Figure 1. Temperature dependence of the relaxation time for the 90PVME/SCNP sample obtained by BDS (blue and green circles) and by FSC (blue triangles); and for 90PVME/Prec blend obained by BDS (yellow circles) and by FSC (yellow triangles). The solid line corresponds to a description of the data of pure PVME.

Robles-Hernandez et al. investigate the glassy dynamics of an all-polymer nanocomposite, made of a linear polymer, poly(vinyl methyl ether (PVME)), with dispersed single-chain nanoparticles (SCNPs) based on polystyrene (PS), by combining broadband dielectric spectroscopy (BDS) and fast scanning calorimetry (FSC). These results highlight the hybrid nature of this kind of materials, intermediate in between that of a conventional polymer nanocomposite and that of a miscible polymer blend.
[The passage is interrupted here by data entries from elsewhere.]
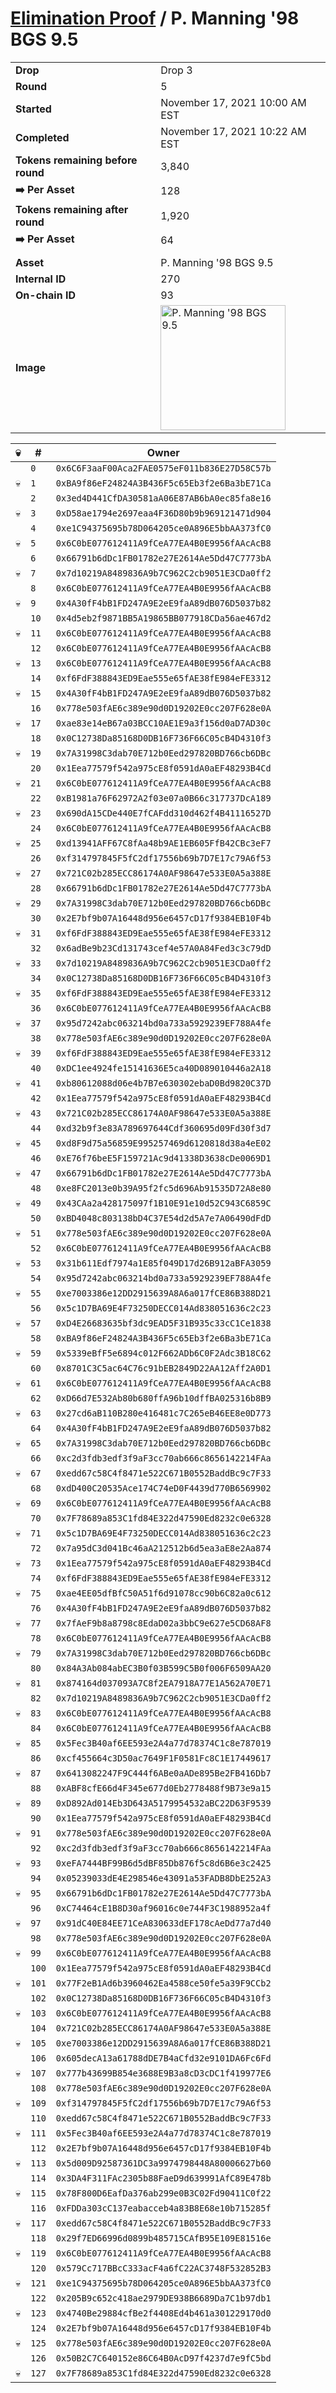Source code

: # [Elimination Proof](./readme.md) / P. Manning &#039;98 BGS 9.5

|||
|---|---|
| **Drop** | Drop 3 |
| **Round** | 5 |
| **Started** | November 17, 2021 10:00 AM EST |
| **Completed** | November 17, 2021 10:22 AM EST |
| **Tokens remaining before round** | 3,840 |
| **➡️ Per Asset** | 128 |
| **Tokens remaining after round** | 1,920 |
| **➡️ Per Asset** | 64 |
| | |
| **Asset** | P. Manning &#039;98 BGS 9.5 |
| **Internal ID** | 270 |
| **On-chain ID** | 93 |
| **Image** | <img src="https://tcdn.blokpax.com/94d9199b-dc3a-456b-9dde-4b587cc3f6a0/1ee17ace59e1b978ee8e677be0743e64331b259784df7bb1bba11233b6c77f29.jpg" height="200" alt="P. Manning &#039;98 BGS 9.5" /> |


| 💀 | # | Owner |
| --- | --- | --- |
|  | `0` | `0x6C6F3aaF00Aca2FAE0575eF011b836E27D58C57b` |
| 💀 | `1` | `0xBA9f86eF24824A3B436F5c65Eb3f2e6Ba3bE71Ca` |
|  | `2` | `0x3ed4D441CfDA30581aA06E87AB6bA0ec85fa8e16` |
| 💀 | `3` | `0xD58ae1794e2697eaa4F36D80b9b969121471d904` |
|  | `4` | `0xe1C94375695b78D064205ce0A896E5bbAA373fC0` |
| 💀 | `5` | `0x6C0bE077612411A9fCeA77EA4B0E9956fAAcAcB8` |
|  | `6` | `0x66791b6dDc1FB01782e27E2614Ae5Dd47C7773bA` |
| 💀 | `7` | `0x7d10219A8489836A9b7C962C2cb9051E3CDa0ff2` |
|  | `8` | `0x6C0bE077612411A9fCeA77EA4B0E9956fAAcAcB8` |
| 💀 | `9` | `0x4A30fF4bB1FD247A9E2eE9faA89dB076D5037b82` |
|  | `10` | `0x4d5eb2f9871BB5A19865BB077918CDa56ae467d2` |
| 💀 | `11` | `0x6C0bE077612411A9fCeA77EA4B0E9956fAAcAcB8` |
|  | `12` | `0x6C0bE077612411A9fCeA77EA4B0E9956fAAcAcB8` |
| 💀 | `13` | `0x6C0bE077612411A9fCeA77EA4B0E9956fAAcAcB8` |
|  | `14` | `0xf6FdF388843ED9Eae555e65fAE38fE984eFE3312` |
| 💀 | `15` | `0x4A30fF4bB1FD247A9E2eE9faA89dB076D5037b82` |
|  | `16` | `0x778e503fAE6c389e90d0D19202E0cc207F628e0A` |
| 💀 | `17` | `0xae83e14eB67a03BCC10AE1E9a3f156d0aD7AD30c` |
|  | `18` | `0x0C12738Da85168D0DB16F736F66C05cB4D4310f3` |
| 💀 | `19` | `0x7A31998C3dab70E712b0Eed297820BD766cb6DBc` |
|  | `20` | `0x1Eea77579f542a975cE8f0591dA0aEF48293B4Cd` |
| 💀 | `21` | `0x6C0bE077612411A9fCeA77EA4B0E9956fAAcAcB8` |
|  | `22` | `0xB1981a76F62972A2f03e07a0B66c317737DcA189` |
| 💀 | `23` | `0x690dA15CDe440E7fCAFdd310d462f4B41116527D` |
|  | `24` | `0x6C0bE077612411A9fCeA77EA4B0E9956fAAcAcB8` |
| 💀 | `25` | `0xd13941AFF67C8fAa48b9AE1EB605FfB42CBc3eF7` |
|  | `26` | `0xf314797845F5fC2df17556b69b7D7E17c79A6f53` |
| 💀 | `27` | `0x721C02b285ECC86174A0AF98647e533E0A5a388E` |
|  | `28` | `0x66791b6dDc1FB01782e27E2614Ae5Dd47C7773bA` |
| 💀 | `29` | `0x7A31998C3dab70E712b0Eed297820BD766cb6DBc` |
|  | `30` | `0x2E7bf9b07A16448d956e6457cD17f9384EB10F4b` |
| 💀 | `31` | `0xf6FdF388843ED9Eae555e65fAE38fE984eFE3312` |
|  | `32` | `0x6adBe9b23Cd131743cef4e57A0A84Fed3c3c79dD` |
| 💀 | `33` | `0x7d10219A8489836A9b7C962C2cb9051E3CDa0ff2` |
|  | `34` | `0x0C12738Da85168D0DB16F736F66C05cB4D4310f3` |
| 💀 | `35` | `0xf6FdF388843ED9Eae555e65fAE38fE984eFE3312` |
|  | `36` | `0x6C0bE077612411A9fCeA77EA4B0E9956fAAcAcB8` |
| 💀 | `37` | `0x95d7242abc063214bd0a733a5929239EF788A4fe` |
|  | `38` | `0x778e503fAE6c389e90d0D19202E0cc207F628e0A` |
| 💀 | `39` | `0xf6FdF388843ED9Eae555e65fAE38fE984eFE3312` |
|  | `40` | `0xDC1ee4924fe15141636E5ca40D089010446a2A18` |
| 💀 | `41` | `0xb80612088d06e4b7B7e630302ebaD0Bd9820C37D` |
|  | `42` | `0x1Eea77579f542a975cE8f0591dA0aEF48293B4Cd` |
| 💀 | `43` | `0x721C02b285ECC86174A0AF98647e533E0A5a388E` |
|  | `44` | `0xd32b9f3e83A789697644Cdf360695d09Fd30f3d7` |
| 💀 | `45` | `0xd8F9d75a56859E995257469d6120818d38a4eE02` |
|  | `46` | `0xE76f76beE5F159721Ac9d41338D3638cDe0069D1` |
| 💀 | `47` | `0x66791b6dDc1FB01782e27E2614Ae5Dd47C7773bA` |
|  | `48` | `0xe8FC2013e0b39A95f2fc5d696Ab91535D72A8e80` |
| 💀 | `49` | `0x43CAa2a428175097f1B10E91e10d52C943C6859C` |
|  | `50` | `0xBD4048c803138bD4C37E54d2d5A7e7A06490dFdD` |
| 💀 | `51` | `0x778e503fAE6c389e90d0D19202E0cc207F628e0A` |
|  | `52` | `0x6C0bE077612411A9fCeA77EA4B0E9956fAAcAcB8` |
| 💀 | `53` | `0x31b611Edf7974a1E85f049D17d26B912aBFA3059` |
|  | `54` | `0x95d7242abc063214bd0a733a5929239EF788A4fe` |
| 💀 | `55` | `0xe7003386e12DD2915639A8A6a017fCE86B388D21` |
|  | `56` | `0x5c1D7BA69E4F73250DECC014Ad838051636c2c23` |
| 💀 | `57` | `0xD4E26683635bf3dc9EAD5F31B935c33cC1Ce1838` |
|  | `58` | `0xBA9f86eF24824A3B436F5c65Eb3f2e6Ba3bE71Ca` |
| 💀 | `59` | `0x5339eBfF5e6894c012F662ADb6C0F2Adc3B18C62` |
|  | `60` | `0x8701C3C5ac64C76c91bEB2849D22AA12Aff2A0D1` |
| 💀 | `61` | `0x6C0bE077612411A9fCeA77EA4B0E9956fAAcAcB8` |
|  | `62` | `0xD66d7E532Ab80b680ffA96b10dffBA025316b8B9` |
| 💀 | `63` | `0x27cd6aB110B280e416481c7C265eB46EE8e0D773` |
|  | `64` | `0x4A30fF4bB1FD247A9E2eE9faA89dB076D5037b82` |
| 💀 | `65` | `0x7A31998C3dab70E712b0Eed297820BD766cb6DBc` |
|  | `66` | `0xc2d3fdb3edf3f9aF3cc70ab666c8656142214FAa` |
| 💀 | `67` | `0xedd67c58C4f8471e522C671B0552BaddBc9c7F33` |
|  | `68` | `0xdD400C20535Ace174C74eD0F4439d770B6569902` |
| 💀 | `69` | `0x6C0bE077612411A9fCeA77EA4B0E9956fAAcAcB8` |
|  | `70` | `0x7F78689a853C1fd84E322d47590Ed8232c0e6328` |
| 💀 | `71` | `0x5c1D7BA69E4F73250DECC014Ad838051636c2c23` |
|  | `72` | `0x7a95dC3d041Bc46aA212512b6d5ea3aE8e2Aa874` |
| 💀 | `73` | `0x1Eea77579f542a975cE8f0591dA0aEF48293B4Cd` |
|  | `74` | `0xf6FdF388843ED9Eae555e65fAE38fE984eFE3312` |
| 💀 | `75` | `0xae4EE05dfBfC50A51f6d91078cc90b6C82a0c612` |
|  | `76` | `0x4A30fF4bB1FD247A9E2eE9faA89dB076D5037b82` |
| 💀 | `77` | `0x7fAeF9b8a8798c8EdaD02a3bbC9e627e5CD68AF8` |
|  | `78` | `0x6C0bE077612411A9fCeA77EA4B0E9956fAAcAcB8` |
| 💀 | `79` | `0x7A31998C3dab70E712b0Eed297820BD766cb6DBc` |
|  | `80` | `0x84A3Ab084abEC3B0f03B599C5B0f006F6509AA20` |
| 💀 | `81` | `0x874164d037093A7C8f2EA7918A77E1A562A70E71` |
|  | `82` | `0x7d10219A8489836A9b7C962C2cb9051E3CDa0ff2` |
| 💀 | `83` | `0x6C0bE077612411A9fCeA77EA4B0E9956fAAcAcB8` |
|  | `84` | `0x6C0bE077612411A9fCeA77EA4B0E9956fAAcAcB8` |
| 💀 | `85` | `0x5Fec3B40af6EE593e2A4a77d78374C1c8e787019` |
|  | `86` | `0xcf455664c3D50ac7649F1F0581Fc8C1E17449617` |
| 💀 | `87` | `0x6413082247F9C444f6ABe0aADe895Be2FB416Db7` |
|  | `88` | `0xABF8cfE66d4F345e677d0Eb2778488f9B73e9a15` |
| 💀 | `89` | `0xD892Ad014Eb3D643A5179954532aBC22D63F9539` |
|  | `90` | `0x1Eea77579f542a975cE8f0591dA0aEF48293B4Cd` |
| 💀 | `91` | `0x778e503fAE6c389e90d0D19202E0cc207F628e0A` |
|  | `92` | `0xc2d3fdb3edf3f9aF3cc70ab666c8656142214FAa` |
| 💀 | `93` | `0xeFA7444BF99B6d5dBF85Db876f5c8d6B6e3c2425` |
|  | `94` | `0x05239033dE4E298546e43091a53FADB8DbE252A3` |
| 💀 | `95` | `0x66791b6dDc1FB01782e27E2614Ae5Dd47C7773bA` |
|  | `96` | `0xC74464cE1B8D30af96016c0e744F3C1988952a4f` |
| 💀 | `97` | `0x91dC40E84EE71CeA830633dEF178cAeDd77a7d40` |
|  | `98` | `0x778e503fAE6c389e90d0D19202E0cc207F628e0A` |
| 💀 | `99` | `0x6C0bE077612411A9fCeA77EA4B0E9956fAAcAcB8` |
|  | `100` | `0x1Eea77579f542a975cE8f0591dA0aEF48293B4Cd` |
| 💀 | `101` | `0x77F2eB1Ad6b3960462Ea4588ce50fe5a39F9CCb2` |
|  | `102` | `0x0C12738Da85168D0DB16F736F66C05cB4D4310f3` |
| 💀 | `103` | `0x6C0bE077612411A9fCeA77EA4B0E9956fAAcAcB8` |
|  | `104` | `0x721C02b285ECC86174A0AF98647e533E0A5a388E` |
| 💀 | `105` | `0xe7003386e12DD2915639A8A6a017fCE86B388D21` |
|  | `106` | `0x605decA13a61788dDE7B4aCfd32e9101DA6Fc6Fd` |
| 💀 | `107` | `0x777b43699B854e3688E9B3a8cD3cDC1f419977E6` |
|  | `108` | `0x778e503fAE6c389e90d0D19202E0cc207F628e0A` |
| 💀 | `109` | `0xf314797845F5fC2df17556b69b7D7E17c79A6f53` |
|  | `110` | `0xedd67c58C4f8471e522C671B0552BaddBc9c7F33` |
| 💀 | `111` | `0x5Fec3B40af6EE593e2A4a77d78374C1c8e787019` |
|  | `112` | `0x2E7bf9b07A16448d956e6457cD17f9384EB10F4b` |
| 💀 | `113` | `0x5d009D92587361DC3a9974798448A80006627b60` |
|  | `114` | `0x3DA4F311FAc2305b88FaeD9d639991AfC89E478b` |
| 💀 | `115` | `0x78F800D6EafDa376ab299e0B3C02Fd90411C0f22` |
|  | `116` | `0xFDDa303cC137eabacceb4a83B8E68e10b715285f` |
| 💀 | `117` | `0xedd67c58C4f8471e522C671B0552BaddBc9c7F33` |
|  | `118` | `0x29f7ED66996d0899b485715CAfB95E109E81516e` |
| 💀 | `119` | `0x6C0bE077612411A9fCeA77EA4B0E9956fAAcAcB8` |
|  | `120` | `0x579Cc717BBcC333acF4a6fC22AC3748F532852B3` |
| 💀 | `121` | `0xe1C94375695b78D064205ce0A896E5bbAA373fC0` |
|  | `122` | `0x205B9c652c418ae2979DE938B6689Da7C1b97db1` |
| 💀 | `123` | `0x4740Be29884cfBe2f4408Ed4b461a301229170d0` |
|  | `124` | `0x2E7bf9b07A16448d956e6457cD17f9384EB10F4b` |
| 💀 | `125` | `0x778e503fAE6c389e90d0D19202E0cc207F628e0A` |
|  | `126` | `0x50B2C7C640152e86C64B0AcD97f4237d7e9fC5bd` |
| 💀 | `127` | `0x7F78689a853C1fd84E322d47590Ed8232c0e6328` |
Formulation of polymeric composites is a very useful approach to tune material properties starting from already existing materials. Usual polymer nanocomposites contain inorganic fillers with a tendency to segregate. A new alternative is obtaining all-polymer nanocomposites by mixing conventional linear polymer chains with SCNPs generated by intramolecular collapse of single linear chains of a different polymer. In these systems, the SCNPs can be deformed/penetrated affecting the dynamics and thermodynamics of the matrix. A question that remains to be answered in particular, is how the molecular dynamics and the equilibrium recovery in this new kind of nanocomposite compares with that observed in more conventional nanocomposites prepared using inorganic hard nanofillers.

In this work, the authors have addressed this question by investigating the glassy dynamics around the glass transition of a mixture of the linear PVME with 10% wt PS-based SCNPs. By BDS, they characterize the molecular motions of PVME segments in the system with negligible contributions from the SCNPs. By FSC, which is sensitive to both components of the mixture, accessing both the time scale of the molecular motions responsible for the glass-transition phenomenon, the so-called α-relaxation, and the kinetics of equilibrium recovery of the system during physical aging.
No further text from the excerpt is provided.